Il Milan ha vinto all’Olimpico con la Lazio per 2-1, gol di Thiago Silva e Pato, doppietta brasiliana e allora non posso non pensare al ritmo sincopato della bossanova di João Gilberto e Tom Jobim (‘Desafinado’), a quell’armonia che mischia così sapientemente quel piano triste un po’ francese e quella canzone da strada che potrebbe tranquillamente appartenere a un vicolo di quelli di Porta Ticinese, forse quello delle Lavandaie, dove ancora adesso si possono vedere le pietre dove i panni venivano appoggiati, strizzati e violentati da quelle mani di cento e più anni fa.
Ho scoperto il valore della parola ‘saudade’ e ora lo vivo così intimamente da farmi straziare da ogni sua nota, mentre Stan Getz e Astrud Gilberto intonano con una sfrontatezza tutta anni ’60 le note di ‘Corcovado’.
Penso al mio Duomo di notte, alla musica di Alberto Fortis e alla nebbia che avvolge San Siro ripieno di strabordante calore rossonero. Calore di popolo, calore di vita, calore di amore.
Il Canada è una donna bellissima, ma anche un po’ puttana. Milano è mia, solo mia, la sento dentro ogni parte del mio corpo. Ogni sua via mi è familiare, come la gente che la popola. Toronto invece non fa ancora parte di me, anche se sto cercando di persuaderla che potrei anche piacerle. Questione di tempo, mi dico, e di qualche bella partita di hockey vista dal vivo o in televisione.
Intanto guardo i rigagnoli della pioggia annebbiare le finestre di casa mia, oppure questa sera sono io che mi sento particolarmente legato a questo posto. Il clarinetto di ‘Atração Sensual’ diretta da Tony Vella mi fa ricordare Cochi e Renato che ballano fuori dallo stadio cantando ‘E la vita l’è bela’, un’ironica e amara presa di coscienza della vita del povero diavolo, sempre alla ricerca della famosa ‘svolta’, che però non arriva mai. Ma tanto, ‘basta avegh l’umbrela…’.
Ed è tutto così diverso, tutto così operaio rispetto al Media Gondola dell’Air Canada Centre, dove solo pochi giorni fa ho coronato uno dei sogni della mia vita, assistendo in tribuna stampa alla mia prima partita NHL come giornalista accreditato, Toronto Maple Leafs-Tampa Bay Lightning.
Ma se basta questo giorno di pioggia a farmi provare tante emozioni in pochi secondi, e queste sensazioni sono così forti (intanto Elis Regina canta ‘Triste’) mi sembra ancora più incredibile pensare a quanto amore e passione ci lasciamo scivolare addosso mentre il nostro tempo scorre via.

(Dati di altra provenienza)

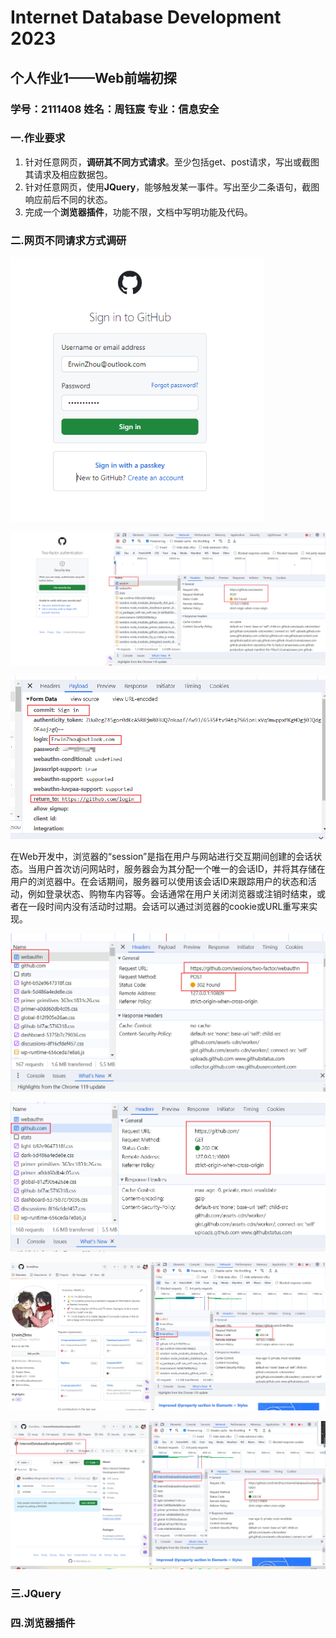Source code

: # Internet Database Development 2023

## 个人作业1——Web前端初探

### 学号：2111408 	姓名：周钰宸	专业：信息安全

### 一.作业要求

1. 针对任意网页，**调研其不同方式请求**。至少包括get、post请求，写出或截图其请求及相应数据包。
2. 针对任意网页，使用**JQuery**，能够触发某一事件。写出至少二条语句，截图响应前后不同的状态。
3. 完成一个**浏览器插件**，功能不限，文档中写明功能及代码。

### 二.网页不同请求方式调研

<img src="img/image-20231124223714225.png" alt="image-20231124223714225" style="zoom: 80%;" />

![image-20231124224243883](img/image-20231124224243883.png)

![image-20231124224200686](img/image-20231124224200686.png)

在Web开发中，浏览器的“session”是指在用户与网站进行交互期间创建的会话状态。当用户首次访问网站时，服务器会为其分配一个唯一的会话ID，并将其存储在用户的浏览器中。在会话期间，服务器可以使用该会话ID来跟踪用户的状态和活动，例如登录状态、购物车内容等。会话通常在用户关闭浏览器或注销时结束，或者在一段时间内没有活动时过期。会话可以通过浏览器的cookie或URL重写来实现。

![image-20231124224554941](img/image-20231124224554941.png)

![image-20231124224627471](img/image-20231124224627471.png)

![image-20231124224855076](img/image-20231124224855076.png)

![image-20231124224954103](img/image-20231124224954103.png)

### 三.JQuery

### 四.浏览器插件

La bossanova si avvia verso la fine, Chico Buarque e Telma Costa cantano ‘Eu te amo’. Ormai ho chiuso la finestra. Non vedo più la pioggia. Non so più cosa succeda fuori. Ancora pochi giorni di Milano, ancora pochi giorni di pioggia. La prossima partita del Milan non sarò più qui.
(Le foto non sono mie ma della fotografa degli allora esistenti Milano Vipers, squadra di hockey ghiaccio, fotografa di cui purtroppo ora non ricordo il nome...)
Ascoltate questa canzone per favore. Si chiama "Il Duomo di notte" ed è di Alberto Fortis. Assoluta poesia, fra le migliori canzoni italiane di sempre...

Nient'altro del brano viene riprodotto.